### Exercise description
Line count for the string "github": give the number of lines in the data below that contain it, and nothing more.

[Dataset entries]

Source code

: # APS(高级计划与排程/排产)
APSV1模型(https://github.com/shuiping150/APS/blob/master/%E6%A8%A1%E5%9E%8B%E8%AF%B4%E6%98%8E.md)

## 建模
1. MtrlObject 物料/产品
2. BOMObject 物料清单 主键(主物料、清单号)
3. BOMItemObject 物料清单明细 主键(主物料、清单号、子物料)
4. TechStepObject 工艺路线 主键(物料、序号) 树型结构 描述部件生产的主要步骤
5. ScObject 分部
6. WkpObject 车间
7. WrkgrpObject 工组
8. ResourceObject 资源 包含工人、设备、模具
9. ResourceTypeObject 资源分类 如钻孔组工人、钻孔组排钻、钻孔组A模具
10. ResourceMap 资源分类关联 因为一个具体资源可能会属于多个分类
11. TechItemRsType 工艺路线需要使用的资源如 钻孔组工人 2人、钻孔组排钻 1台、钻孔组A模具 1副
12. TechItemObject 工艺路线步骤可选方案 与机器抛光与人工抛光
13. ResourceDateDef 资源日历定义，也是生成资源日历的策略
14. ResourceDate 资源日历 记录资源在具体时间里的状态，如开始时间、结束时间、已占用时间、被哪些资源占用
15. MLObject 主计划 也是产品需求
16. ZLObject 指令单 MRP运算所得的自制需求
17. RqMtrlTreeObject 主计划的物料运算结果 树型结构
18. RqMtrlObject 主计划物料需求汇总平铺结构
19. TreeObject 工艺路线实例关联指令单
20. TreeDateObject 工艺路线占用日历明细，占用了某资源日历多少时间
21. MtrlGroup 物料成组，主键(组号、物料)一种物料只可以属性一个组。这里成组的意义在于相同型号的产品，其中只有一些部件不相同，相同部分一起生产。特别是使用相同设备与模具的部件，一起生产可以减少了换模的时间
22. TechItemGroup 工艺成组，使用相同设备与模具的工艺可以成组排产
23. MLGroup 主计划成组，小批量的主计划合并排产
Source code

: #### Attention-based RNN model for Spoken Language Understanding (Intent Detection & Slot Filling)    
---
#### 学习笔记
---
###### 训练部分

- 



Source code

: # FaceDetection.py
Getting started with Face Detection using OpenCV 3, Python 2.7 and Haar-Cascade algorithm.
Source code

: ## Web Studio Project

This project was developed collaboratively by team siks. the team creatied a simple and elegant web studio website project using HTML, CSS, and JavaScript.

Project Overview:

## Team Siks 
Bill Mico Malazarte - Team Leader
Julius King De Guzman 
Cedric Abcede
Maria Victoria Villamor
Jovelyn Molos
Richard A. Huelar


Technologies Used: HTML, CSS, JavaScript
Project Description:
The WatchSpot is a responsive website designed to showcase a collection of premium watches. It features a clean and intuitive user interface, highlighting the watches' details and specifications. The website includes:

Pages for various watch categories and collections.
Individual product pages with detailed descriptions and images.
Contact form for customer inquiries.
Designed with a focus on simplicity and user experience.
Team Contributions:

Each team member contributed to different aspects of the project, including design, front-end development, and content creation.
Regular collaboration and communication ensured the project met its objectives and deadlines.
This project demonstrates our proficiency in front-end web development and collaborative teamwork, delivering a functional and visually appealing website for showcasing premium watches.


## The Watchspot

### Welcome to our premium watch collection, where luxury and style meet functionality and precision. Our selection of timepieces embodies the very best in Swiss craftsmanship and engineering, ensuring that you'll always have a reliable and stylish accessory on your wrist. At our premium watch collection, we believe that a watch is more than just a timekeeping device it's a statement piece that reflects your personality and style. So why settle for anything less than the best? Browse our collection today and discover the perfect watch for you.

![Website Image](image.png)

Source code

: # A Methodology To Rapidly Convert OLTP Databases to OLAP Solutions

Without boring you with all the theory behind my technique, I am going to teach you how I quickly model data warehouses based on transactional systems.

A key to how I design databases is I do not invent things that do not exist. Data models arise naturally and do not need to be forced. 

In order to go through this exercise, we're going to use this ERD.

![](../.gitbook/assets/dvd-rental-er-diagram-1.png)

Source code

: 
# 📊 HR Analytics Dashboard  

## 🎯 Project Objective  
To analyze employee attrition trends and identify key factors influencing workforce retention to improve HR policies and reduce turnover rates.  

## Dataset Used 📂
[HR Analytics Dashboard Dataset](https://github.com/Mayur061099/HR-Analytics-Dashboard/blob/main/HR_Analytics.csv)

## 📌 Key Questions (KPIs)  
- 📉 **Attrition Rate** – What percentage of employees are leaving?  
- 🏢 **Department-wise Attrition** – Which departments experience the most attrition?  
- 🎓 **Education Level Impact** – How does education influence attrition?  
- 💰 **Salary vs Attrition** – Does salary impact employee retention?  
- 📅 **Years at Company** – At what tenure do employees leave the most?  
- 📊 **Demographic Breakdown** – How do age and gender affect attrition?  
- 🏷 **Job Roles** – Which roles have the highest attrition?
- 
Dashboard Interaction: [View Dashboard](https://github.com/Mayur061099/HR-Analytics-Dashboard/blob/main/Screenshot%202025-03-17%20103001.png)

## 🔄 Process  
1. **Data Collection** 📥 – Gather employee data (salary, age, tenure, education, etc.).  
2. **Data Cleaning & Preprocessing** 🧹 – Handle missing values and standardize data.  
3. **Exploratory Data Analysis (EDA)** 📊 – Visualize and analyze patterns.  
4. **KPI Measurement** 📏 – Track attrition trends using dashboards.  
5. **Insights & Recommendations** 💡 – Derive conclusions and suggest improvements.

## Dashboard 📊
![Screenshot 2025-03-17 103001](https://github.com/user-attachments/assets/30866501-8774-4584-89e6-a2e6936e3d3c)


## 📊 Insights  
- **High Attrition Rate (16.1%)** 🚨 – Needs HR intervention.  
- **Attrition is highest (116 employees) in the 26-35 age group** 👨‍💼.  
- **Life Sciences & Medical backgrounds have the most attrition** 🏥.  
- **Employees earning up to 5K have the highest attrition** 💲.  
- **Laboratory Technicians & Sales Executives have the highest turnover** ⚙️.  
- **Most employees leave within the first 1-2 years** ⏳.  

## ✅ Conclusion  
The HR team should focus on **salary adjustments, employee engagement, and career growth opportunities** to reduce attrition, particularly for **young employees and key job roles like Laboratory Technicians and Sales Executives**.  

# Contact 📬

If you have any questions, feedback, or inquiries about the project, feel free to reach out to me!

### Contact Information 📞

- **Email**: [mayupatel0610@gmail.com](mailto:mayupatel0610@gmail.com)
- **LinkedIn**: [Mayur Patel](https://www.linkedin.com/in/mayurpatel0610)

### Output for this exercise
4